Histoire d’un stage d’initiation à la permaculture

par | 28 décembre 2021 | Vie de l'association | 2 commentaires

Résumé d'un weekend d'initiation à la permaculture, pour mieux comprendre l'atmosphère et le contenu de ces stages.

Temps de lecture : 13 minutes

9 et 10 octobre 2021, un local dans l’hyper-centre de Béziers, l’accueil souriant d’Adriana et Didier avec café et viennoiseries à disposition, une ambiance paisible entre la douzaine de personnes…Le stage de permaculture va commencer : deux jours durant lesquels Yan présentera les bases de la démarche, mêlant théorie et pratiques.

Attentif à l’état d’esprit de chaque stagiaire, Yan commence par s’informer des éventuelles fatigue et énergie ressenties. Puis, vigilant à mettre en place la  cohésion du groupe, il propose un exercice en binôme de quelques minutes : chacun se présente à l’autre, expliquant son parcours, ses raisons de participer à cette formation et ses attentes. Après quoi, chaque membre du binôme présente l’autre au groupe ; activer son esprit et mieux connaître les autres. Il semble que le dénominateur commun des personnes rassemblées soit un questionnement du modèle socio-économique actuel et la recherche d’un nouveau mode de vie basé sur des valeurs d’authenticité et de respect de l’humain comme de l’environnement. Quelques rires fusent. Le groupe se soude. Le travail peut commencer.
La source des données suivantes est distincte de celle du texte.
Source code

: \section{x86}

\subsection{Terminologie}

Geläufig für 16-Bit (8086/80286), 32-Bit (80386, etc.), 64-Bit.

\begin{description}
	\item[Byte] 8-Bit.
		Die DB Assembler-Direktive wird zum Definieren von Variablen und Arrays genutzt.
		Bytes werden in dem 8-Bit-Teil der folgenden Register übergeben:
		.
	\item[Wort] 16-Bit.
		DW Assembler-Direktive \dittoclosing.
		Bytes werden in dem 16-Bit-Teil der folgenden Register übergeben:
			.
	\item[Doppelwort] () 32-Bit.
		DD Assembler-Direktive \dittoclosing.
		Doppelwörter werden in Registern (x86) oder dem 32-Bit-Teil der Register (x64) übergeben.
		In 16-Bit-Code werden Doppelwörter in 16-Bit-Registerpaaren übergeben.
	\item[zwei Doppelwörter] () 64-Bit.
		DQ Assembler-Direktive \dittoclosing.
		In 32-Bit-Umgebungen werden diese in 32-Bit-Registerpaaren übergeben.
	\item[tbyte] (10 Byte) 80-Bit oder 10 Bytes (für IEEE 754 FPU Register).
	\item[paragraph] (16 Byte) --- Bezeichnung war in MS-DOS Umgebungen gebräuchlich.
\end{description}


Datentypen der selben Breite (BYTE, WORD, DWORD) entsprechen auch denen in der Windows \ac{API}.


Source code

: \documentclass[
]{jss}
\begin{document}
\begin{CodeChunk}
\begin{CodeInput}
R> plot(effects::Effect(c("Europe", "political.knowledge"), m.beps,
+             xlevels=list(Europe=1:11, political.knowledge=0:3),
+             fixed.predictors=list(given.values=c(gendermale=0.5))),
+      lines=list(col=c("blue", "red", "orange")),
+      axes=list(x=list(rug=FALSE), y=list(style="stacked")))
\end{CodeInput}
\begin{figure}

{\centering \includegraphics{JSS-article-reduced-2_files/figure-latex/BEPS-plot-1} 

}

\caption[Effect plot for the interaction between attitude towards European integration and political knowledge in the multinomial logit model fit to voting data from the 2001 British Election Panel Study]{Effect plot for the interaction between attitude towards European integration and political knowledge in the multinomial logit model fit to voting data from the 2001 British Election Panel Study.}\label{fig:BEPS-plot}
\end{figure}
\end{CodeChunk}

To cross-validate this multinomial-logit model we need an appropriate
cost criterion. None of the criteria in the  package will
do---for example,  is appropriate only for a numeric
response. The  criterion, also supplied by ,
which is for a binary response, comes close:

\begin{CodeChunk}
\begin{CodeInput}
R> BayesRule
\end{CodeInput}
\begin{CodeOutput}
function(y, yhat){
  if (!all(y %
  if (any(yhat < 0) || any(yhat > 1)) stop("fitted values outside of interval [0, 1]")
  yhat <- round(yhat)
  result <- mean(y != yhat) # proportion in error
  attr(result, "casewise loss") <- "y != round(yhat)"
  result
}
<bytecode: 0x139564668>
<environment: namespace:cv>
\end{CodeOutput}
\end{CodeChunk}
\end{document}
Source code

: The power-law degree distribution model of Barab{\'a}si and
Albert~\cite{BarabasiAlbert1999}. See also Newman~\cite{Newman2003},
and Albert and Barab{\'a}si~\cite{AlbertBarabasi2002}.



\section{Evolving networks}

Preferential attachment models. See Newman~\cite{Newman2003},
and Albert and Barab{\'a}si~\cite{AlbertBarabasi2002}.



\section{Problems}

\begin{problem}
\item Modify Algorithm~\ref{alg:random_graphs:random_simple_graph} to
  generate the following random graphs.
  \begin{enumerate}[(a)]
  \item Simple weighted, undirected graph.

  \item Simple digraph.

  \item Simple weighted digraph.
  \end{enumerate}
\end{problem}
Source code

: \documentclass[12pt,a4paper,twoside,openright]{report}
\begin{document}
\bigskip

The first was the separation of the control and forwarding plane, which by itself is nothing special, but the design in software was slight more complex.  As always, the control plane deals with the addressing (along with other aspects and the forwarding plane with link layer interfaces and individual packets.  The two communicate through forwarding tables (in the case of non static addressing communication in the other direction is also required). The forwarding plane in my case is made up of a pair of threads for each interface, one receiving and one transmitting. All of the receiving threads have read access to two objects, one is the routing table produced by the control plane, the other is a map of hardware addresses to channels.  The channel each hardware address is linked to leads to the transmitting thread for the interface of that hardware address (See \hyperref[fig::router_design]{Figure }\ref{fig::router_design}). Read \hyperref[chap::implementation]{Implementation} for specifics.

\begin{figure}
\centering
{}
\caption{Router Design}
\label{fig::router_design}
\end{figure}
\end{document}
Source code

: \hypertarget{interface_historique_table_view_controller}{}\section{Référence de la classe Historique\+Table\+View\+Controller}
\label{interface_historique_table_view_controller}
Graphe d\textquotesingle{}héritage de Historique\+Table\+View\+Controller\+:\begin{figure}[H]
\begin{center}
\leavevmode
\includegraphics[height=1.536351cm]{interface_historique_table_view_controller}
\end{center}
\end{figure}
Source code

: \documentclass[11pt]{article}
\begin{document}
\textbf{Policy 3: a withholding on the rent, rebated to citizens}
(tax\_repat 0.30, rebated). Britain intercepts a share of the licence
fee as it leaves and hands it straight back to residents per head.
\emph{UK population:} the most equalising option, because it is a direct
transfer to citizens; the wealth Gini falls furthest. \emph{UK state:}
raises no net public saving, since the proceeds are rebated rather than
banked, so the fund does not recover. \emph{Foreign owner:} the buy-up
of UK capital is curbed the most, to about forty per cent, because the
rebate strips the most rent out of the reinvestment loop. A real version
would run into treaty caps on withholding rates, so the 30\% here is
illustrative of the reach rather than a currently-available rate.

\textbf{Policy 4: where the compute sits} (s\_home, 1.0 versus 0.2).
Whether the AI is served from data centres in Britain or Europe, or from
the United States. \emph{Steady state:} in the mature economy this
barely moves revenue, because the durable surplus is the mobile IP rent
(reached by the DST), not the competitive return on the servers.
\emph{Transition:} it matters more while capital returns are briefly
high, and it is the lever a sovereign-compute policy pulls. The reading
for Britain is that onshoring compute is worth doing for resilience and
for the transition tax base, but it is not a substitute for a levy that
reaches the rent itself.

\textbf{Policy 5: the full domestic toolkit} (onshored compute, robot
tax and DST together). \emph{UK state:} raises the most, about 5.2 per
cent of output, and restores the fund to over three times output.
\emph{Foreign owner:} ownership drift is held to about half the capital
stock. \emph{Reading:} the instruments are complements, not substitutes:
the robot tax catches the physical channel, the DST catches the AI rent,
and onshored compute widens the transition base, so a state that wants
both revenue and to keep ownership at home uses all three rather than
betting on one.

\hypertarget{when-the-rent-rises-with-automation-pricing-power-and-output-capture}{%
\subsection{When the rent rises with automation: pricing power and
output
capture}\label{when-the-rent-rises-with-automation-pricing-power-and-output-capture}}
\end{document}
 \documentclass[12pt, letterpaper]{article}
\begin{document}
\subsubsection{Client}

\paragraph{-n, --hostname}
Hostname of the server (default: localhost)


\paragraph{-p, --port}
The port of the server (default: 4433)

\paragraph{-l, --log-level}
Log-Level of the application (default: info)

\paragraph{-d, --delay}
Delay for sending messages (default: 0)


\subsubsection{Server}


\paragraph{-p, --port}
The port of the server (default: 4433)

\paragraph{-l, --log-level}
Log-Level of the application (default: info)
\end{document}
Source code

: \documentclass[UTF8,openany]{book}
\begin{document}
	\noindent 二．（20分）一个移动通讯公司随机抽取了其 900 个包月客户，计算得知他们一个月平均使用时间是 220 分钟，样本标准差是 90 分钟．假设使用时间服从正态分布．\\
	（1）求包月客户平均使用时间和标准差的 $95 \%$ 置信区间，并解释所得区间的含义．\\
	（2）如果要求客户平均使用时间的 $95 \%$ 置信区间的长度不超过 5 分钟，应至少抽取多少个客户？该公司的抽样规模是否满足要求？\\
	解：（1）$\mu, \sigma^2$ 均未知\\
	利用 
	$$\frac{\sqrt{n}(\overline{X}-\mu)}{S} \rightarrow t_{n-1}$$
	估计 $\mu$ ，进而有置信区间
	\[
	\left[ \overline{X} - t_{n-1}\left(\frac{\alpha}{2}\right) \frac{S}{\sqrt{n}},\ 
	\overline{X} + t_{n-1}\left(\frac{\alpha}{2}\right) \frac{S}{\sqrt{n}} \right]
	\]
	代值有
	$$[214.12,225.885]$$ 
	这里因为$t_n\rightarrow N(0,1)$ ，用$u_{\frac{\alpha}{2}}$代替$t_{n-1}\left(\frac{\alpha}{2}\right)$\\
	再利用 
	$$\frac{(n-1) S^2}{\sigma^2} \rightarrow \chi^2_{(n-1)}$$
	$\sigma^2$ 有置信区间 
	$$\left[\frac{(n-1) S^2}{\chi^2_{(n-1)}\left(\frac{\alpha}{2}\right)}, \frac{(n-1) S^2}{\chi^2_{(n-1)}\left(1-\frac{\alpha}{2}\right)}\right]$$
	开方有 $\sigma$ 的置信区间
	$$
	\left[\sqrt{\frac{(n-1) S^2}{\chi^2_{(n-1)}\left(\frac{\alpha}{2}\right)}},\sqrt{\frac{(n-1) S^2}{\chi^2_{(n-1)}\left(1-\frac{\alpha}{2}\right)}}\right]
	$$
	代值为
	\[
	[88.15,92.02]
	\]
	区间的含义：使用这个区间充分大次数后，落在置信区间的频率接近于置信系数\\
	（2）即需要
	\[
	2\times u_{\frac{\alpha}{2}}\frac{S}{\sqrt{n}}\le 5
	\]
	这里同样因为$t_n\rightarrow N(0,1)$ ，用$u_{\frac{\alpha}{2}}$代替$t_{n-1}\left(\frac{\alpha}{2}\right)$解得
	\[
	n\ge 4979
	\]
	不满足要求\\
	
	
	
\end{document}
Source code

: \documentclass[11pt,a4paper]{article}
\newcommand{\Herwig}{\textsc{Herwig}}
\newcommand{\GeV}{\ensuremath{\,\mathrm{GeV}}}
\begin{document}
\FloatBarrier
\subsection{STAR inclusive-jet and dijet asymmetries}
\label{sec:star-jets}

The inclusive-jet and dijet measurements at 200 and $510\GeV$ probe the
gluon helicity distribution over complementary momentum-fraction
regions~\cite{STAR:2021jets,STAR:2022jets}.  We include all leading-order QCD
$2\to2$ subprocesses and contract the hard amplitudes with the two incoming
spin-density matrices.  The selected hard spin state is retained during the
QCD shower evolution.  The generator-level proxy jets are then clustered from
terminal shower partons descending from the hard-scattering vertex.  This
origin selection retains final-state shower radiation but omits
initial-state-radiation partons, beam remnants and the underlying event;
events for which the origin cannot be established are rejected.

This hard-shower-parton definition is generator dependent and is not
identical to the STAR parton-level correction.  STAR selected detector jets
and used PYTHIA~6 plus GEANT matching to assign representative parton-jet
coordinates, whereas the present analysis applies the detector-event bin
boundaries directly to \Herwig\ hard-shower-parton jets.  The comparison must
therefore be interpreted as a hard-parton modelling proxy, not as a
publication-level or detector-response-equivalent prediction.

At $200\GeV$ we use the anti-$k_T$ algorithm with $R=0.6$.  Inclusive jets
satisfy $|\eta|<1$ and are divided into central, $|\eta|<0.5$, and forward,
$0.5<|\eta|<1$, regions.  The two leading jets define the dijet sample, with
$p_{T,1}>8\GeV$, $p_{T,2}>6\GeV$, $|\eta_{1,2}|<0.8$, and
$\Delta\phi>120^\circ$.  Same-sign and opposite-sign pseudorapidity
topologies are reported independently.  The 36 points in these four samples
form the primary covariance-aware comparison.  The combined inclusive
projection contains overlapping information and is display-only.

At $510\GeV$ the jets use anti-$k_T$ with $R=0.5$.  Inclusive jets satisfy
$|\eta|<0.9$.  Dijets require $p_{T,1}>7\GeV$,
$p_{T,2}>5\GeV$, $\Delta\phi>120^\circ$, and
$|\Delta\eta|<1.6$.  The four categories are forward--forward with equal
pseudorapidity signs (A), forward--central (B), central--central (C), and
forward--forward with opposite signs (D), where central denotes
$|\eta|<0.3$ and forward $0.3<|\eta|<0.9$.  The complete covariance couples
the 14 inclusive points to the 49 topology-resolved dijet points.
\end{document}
Première matinée : historique, définitions

Il s’agit d’abord d’élaborer une définition de la permaculture. Yan se garde bien de la donner d’emblée et propose que les membres du groupe disent à quelles notions ils associent le mot. De nombreuses propositions sont énoncées, écrites sur paperboard. Ainsi, tout le monde participe et la définition s’élabore ensemble. A partir des différents termes, dont certains seront approfondis et développés, on aboutit à une définition concentrant l’essentiel : «  La permaculture est une démarche éthique incluant une méthodologie basée sur l’observation du vivant dans un écosystème, afin de l’aménager et de transformer le rapport de l’humain au vivant, pour satisfaire les besoins humains durablement grâce au respect du vivant. » Certaines définitions de la permaculture sont plus claires et plus succinctes, mais l’important est que ce soit la définition qui convienne au groupe à ce moment-là !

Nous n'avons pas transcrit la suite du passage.